- Opening Delimiter -
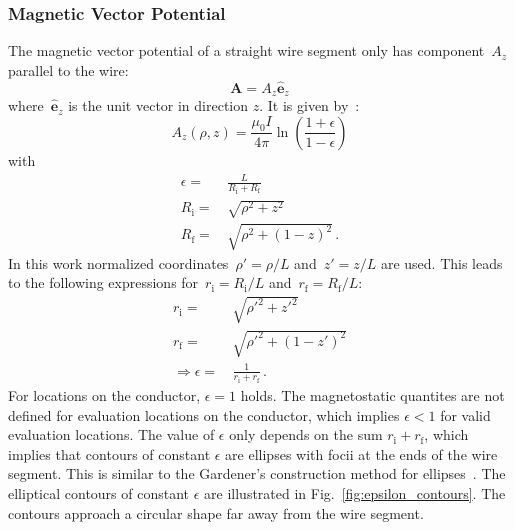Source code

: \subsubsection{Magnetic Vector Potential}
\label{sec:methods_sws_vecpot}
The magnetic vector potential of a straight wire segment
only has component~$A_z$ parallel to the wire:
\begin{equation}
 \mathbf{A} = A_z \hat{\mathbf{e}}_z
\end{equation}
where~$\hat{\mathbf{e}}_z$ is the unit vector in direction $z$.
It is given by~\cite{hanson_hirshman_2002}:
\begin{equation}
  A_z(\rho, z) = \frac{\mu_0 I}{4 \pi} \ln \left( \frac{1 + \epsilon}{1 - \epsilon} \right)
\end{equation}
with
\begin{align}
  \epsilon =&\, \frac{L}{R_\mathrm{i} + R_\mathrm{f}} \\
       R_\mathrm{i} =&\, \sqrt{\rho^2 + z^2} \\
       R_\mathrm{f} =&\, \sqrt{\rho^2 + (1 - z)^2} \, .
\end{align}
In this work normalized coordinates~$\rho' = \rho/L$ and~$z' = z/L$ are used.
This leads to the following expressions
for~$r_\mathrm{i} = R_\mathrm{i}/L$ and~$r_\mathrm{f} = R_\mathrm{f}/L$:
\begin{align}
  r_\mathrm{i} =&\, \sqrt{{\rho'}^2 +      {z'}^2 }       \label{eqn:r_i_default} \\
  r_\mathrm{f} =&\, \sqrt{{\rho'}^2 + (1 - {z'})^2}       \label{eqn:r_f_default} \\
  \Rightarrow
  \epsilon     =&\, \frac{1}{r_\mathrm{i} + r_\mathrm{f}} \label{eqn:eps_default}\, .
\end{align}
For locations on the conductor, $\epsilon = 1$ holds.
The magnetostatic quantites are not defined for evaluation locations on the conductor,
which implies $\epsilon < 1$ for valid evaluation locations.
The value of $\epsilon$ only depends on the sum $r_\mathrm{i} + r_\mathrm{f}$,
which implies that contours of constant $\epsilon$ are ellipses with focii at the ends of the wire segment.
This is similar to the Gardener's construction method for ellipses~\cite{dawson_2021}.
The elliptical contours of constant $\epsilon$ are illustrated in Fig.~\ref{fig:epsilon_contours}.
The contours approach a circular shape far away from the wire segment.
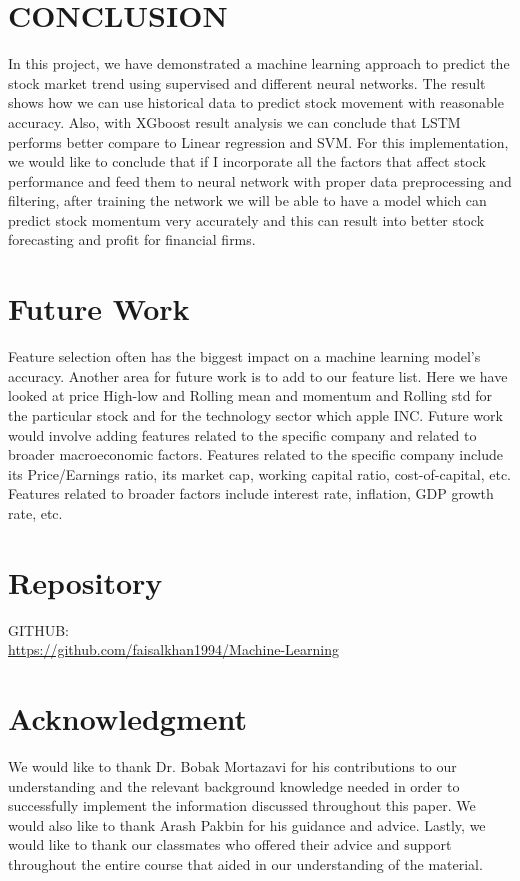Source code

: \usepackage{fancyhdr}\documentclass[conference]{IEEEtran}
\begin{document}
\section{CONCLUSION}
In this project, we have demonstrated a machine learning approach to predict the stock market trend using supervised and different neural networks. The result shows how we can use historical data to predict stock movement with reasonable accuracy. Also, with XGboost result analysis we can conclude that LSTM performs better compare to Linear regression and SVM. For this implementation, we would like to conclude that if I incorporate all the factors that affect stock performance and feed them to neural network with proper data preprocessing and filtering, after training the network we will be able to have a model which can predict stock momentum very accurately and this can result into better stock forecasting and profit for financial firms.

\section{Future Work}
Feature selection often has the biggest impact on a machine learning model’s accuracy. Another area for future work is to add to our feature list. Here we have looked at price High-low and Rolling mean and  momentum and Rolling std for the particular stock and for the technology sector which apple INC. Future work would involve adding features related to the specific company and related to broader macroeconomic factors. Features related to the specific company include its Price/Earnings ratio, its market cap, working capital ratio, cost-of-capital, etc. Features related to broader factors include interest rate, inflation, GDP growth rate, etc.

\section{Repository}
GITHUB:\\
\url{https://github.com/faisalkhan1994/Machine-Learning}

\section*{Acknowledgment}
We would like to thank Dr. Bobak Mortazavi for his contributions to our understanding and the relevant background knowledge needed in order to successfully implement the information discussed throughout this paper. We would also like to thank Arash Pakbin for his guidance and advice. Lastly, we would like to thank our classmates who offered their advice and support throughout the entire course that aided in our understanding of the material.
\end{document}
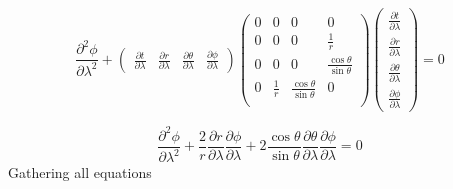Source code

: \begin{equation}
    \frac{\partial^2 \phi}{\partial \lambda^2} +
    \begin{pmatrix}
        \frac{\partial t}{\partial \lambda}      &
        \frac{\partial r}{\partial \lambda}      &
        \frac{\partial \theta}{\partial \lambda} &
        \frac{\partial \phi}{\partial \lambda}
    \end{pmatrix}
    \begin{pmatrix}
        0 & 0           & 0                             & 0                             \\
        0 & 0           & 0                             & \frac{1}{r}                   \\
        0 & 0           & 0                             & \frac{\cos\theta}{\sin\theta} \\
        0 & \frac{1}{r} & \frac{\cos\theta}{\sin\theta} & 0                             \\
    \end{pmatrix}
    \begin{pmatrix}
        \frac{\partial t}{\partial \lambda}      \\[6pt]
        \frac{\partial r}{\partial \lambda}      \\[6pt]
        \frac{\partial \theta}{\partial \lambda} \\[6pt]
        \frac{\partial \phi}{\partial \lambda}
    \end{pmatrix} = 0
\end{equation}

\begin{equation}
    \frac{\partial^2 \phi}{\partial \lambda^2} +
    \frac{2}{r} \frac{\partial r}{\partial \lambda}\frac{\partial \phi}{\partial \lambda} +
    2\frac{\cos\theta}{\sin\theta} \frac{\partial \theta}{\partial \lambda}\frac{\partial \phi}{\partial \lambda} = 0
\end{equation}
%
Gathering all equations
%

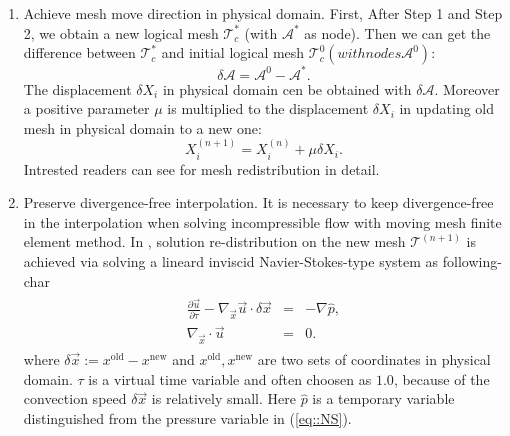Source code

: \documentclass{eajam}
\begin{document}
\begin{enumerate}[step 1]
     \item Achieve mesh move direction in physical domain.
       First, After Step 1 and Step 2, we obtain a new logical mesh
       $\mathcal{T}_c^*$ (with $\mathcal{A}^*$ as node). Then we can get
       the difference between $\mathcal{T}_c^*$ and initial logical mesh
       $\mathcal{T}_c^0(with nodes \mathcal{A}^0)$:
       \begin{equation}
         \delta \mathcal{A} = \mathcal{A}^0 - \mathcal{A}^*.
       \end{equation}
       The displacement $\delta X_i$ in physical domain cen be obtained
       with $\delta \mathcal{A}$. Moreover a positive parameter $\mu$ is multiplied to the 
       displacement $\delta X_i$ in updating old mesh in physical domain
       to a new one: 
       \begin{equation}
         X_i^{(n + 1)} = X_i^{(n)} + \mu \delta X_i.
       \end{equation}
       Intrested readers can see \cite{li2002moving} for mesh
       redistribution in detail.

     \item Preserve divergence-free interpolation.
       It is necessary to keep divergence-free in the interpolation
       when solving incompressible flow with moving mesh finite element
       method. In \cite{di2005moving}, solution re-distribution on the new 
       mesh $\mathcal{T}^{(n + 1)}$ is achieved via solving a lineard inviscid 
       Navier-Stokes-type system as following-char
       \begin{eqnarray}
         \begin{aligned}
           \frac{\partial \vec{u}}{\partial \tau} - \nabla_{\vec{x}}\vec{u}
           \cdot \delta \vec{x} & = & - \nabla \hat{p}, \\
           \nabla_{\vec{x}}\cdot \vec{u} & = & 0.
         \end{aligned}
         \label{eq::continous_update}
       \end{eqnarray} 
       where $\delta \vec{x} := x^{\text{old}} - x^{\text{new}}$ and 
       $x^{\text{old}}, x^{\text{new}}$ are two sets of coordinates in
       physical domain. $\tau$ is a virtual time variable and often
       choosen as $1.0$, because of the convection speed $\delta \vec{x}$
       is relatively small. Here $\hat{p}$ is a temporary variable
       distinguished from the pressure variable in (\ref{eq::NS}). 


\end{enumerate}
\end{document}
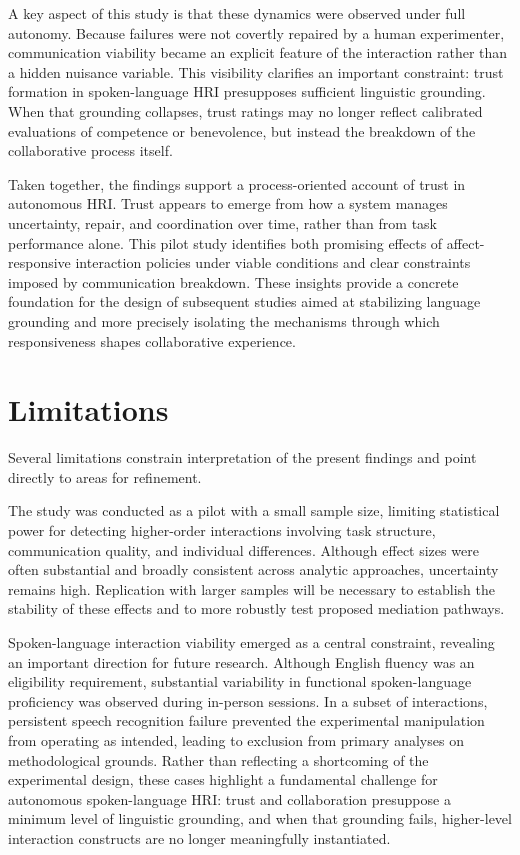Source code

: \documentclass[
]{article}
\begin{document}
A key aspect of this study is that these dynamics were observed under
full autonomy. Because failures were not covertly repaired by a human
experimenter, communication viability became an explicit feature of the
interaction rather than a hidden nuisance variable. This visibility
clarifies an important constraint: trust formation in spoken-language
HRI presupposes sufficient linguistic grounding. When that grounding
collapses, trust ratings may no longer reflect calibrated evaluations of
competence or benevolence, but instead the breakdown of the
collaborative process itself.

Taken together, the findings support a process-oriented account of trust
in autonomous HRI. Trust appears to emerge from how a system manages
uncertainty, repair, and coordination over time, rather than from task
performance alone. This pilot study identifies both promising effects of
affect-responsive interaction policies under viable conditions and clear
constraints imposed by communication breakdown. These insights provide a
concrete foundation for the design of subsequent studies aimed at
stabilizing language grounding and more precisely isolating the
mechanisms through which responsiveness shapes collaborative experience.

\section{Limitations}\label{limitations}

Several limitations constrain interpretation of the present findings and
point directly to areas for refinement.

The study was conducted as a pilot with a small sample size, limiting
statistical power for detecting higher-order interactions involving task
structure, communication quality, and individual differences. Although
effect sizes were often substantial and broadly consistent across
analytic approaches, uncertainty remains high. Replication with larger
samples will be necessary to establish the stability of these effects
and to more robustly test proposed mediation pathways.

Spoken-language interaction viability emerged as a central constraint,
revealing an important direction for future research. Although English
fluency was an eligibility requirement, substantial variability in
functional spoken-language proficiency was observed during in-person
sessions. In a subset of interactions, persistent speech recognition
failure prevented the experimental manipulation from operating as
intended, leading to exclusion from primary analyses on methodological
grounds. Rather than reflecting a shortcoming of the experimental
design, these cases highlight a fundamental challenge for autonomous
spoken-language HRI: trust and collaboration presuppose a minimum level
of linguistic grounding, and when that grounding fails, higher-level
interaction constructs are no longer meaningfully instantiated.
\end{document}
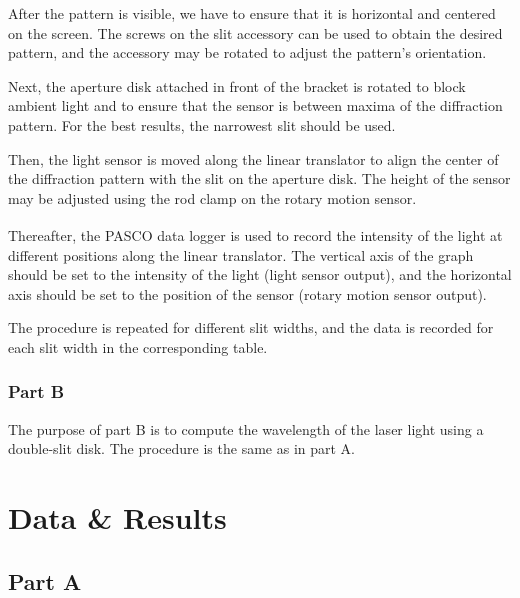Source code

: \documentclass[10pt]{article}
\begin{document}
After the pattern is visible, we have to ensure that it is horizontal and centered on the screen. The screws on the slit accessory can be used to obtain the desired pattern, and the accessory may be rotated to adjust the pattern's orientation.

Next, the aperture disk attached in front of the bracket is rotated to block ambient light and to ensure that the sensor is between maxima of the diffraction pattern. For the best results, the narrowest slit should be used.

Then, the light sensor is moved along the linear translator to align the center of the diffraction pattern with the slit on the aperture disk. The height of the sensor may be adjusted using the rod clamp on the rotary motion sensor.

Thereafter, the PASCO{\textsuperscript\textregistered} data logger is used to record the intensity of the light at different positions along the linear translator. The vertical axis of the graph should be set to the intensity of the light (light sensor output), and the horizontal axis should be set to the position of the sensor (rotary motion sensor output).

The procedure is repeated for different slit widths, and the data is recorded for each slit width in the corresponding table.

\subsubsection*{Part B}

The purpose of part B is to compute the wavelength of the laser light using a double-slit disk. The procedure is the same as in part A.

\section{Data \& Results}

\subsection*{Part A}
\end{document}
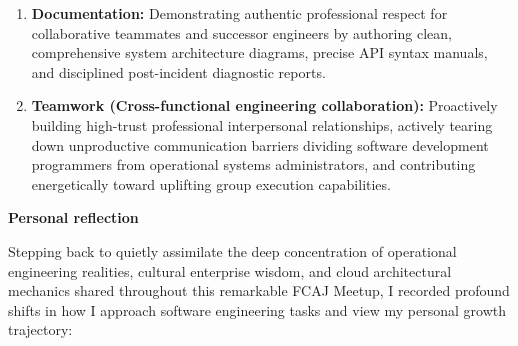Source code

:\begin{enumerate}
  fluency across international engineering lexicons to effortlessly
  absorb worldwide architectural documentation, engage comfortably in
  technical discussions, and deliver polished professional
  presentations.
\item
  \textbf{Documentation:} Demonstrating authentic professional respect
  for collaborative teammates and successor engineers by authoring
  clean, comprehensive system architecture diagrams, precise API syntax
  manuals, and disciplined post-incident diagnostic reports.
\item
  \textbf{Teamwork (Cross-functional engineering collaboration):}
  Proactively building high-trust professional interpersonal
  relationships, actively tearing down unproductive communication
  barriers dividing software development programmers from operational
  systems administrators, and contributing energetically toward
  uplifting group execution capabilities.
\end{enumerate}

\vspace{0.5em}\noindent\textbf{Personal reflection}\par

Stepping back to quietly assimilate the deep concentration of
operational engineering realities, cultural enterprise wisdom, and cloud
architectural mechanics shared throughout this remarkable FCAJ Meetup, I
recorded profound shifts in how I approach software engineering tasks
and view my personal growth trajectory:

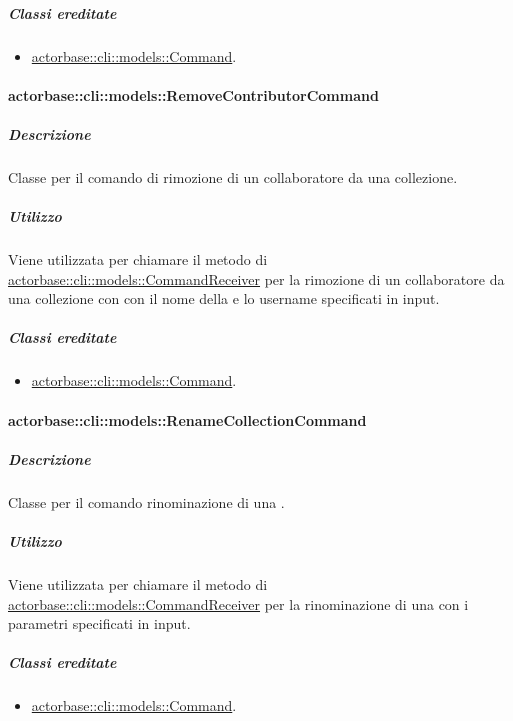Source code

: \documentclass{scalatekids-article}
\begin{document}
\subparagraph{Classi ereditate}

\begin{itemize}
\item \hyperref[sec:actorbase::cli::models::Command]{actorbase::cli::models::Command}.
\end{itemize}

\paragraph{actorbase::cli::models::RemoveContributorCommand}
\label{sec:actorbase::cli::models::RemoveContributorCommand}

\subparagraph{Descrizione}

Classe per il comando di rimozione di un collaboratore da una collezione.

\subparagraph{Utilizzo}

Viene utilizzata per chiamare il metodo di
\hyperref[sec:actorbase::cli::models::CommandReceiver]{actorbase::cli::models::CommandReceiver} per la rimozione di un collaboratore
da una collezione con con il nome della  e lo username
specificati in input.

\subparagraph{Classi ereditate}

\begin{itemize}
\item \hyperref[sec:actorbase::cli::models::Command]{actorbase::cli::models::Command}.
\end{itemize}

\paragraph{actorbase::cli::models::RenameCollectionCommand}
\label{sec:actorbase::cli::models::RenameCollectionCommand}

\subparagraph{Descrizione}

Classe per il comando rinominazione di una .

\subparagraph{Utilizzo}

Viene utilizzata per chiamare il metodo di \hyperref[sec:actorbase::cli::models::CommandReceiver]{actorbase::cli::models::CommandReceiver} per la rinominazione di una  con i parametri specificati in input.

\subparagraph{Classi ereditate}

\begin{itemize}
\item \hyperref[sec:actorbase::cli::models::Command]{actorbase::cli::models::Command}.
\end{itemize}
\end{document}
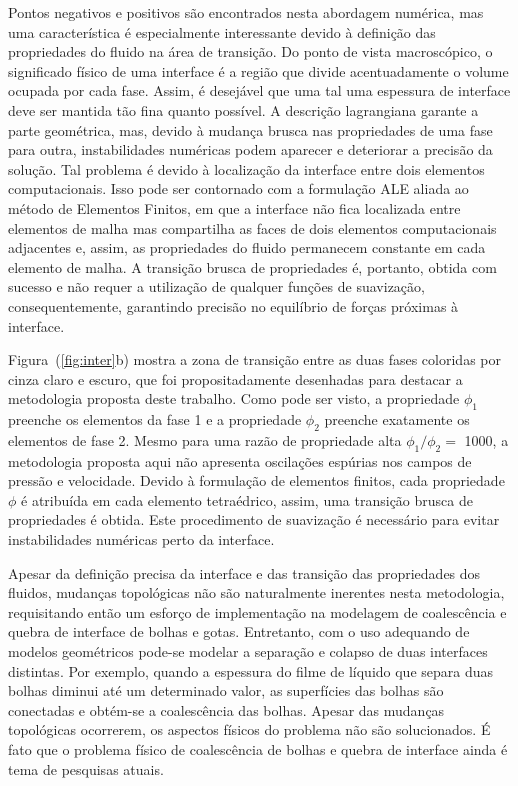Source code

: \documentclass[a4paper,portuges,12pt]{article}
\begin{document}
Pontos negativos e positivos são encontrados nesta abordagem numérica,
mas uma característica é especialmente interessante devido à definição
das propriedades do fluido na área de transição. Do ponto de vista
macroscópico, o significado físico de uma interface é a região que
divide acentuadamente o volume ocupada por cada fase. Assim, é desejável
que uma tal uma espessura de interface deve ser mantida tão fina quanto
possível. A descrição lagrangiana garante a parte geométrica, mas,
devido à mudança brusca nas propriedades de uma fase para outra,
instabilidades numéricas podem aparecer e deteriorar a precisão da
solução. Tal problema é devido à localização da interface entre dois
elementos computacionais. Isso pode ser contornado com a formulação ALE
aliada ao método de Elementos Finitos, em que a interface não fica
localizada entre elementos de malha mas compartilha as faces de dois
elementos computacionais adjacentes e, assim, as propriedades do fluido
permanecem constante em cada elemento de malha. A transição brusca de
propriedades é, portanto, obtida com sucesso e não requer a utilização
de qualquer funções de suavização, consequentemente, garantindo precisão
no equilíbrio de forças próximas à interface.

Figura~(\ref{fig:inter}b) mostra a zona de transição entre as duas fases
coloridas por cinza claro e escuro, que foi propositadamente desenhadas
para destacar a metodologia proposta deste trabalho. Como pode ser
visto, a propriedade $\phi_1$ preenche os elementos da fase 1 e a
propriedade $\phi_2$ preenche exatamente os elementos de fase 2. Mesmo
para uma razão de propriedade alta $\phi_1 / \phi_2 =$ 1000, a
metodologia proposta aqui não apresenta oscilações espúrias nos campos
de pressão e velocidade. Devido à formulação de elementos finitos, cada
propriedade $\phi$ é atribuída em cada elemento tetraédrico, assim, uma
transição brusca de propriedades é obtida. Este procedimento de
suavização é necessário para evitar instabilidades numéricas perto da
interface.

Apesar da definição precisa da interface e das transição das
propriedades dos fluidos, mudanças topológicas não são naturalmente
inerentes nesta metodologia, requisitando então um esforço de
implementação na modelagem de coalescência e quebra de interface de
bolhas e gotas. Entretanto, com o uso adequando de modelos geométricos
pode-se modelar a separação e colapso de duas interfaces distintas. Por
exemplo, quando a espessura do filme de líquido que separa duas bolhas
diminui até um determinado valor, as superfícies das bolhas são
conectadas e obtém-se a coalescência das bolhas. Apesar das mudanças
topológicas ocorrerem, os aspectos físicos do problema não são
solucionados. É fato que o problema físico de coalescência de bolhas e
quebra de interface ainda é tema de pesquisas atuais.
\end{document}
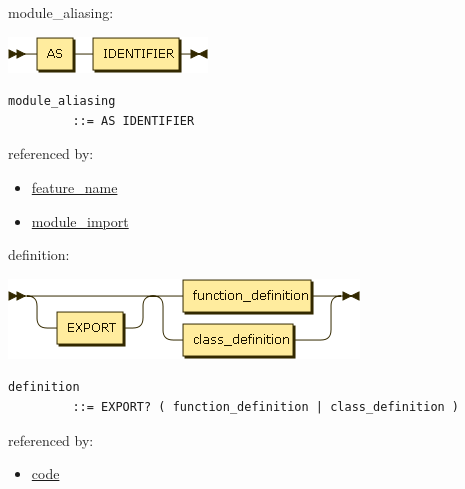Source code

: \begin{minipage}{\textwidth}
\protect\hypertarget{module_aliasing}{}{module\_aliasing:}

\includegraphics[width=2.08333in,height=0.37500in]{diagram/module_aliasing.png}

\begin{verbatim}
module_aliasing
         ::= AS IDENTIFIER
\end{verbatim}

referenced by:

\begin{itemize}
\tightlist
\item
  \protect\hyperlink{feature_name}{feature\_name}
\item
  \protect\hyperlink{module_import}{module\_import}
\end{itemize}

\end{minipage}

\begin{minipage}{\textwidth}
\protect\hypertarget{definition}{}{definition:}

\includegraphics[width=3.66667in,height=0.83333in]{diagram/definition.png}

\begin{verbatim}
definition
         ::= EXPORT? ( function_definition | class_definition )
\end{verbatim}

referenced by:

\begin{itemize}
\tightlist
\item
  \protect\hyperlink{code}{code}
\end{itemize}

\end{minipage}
- Closing Delimiter -
EXERCISE DESCRIPTION: Reproduce the lines above, beginning at the line with "performance alone. This" and stopping after the line with "stabilizing language grounding", exactly as they are.

REPLY TO THE EXERCISE:
performance alone. This pilot study identifies both promising effects of
affect-responsive interaction policies under viable conditions and clear
constraints imposed by communication breakdown. These insights provide a
concrete foundation for the design of subsequent studies aimed at
stabilizing language grounding and more precisely isolating the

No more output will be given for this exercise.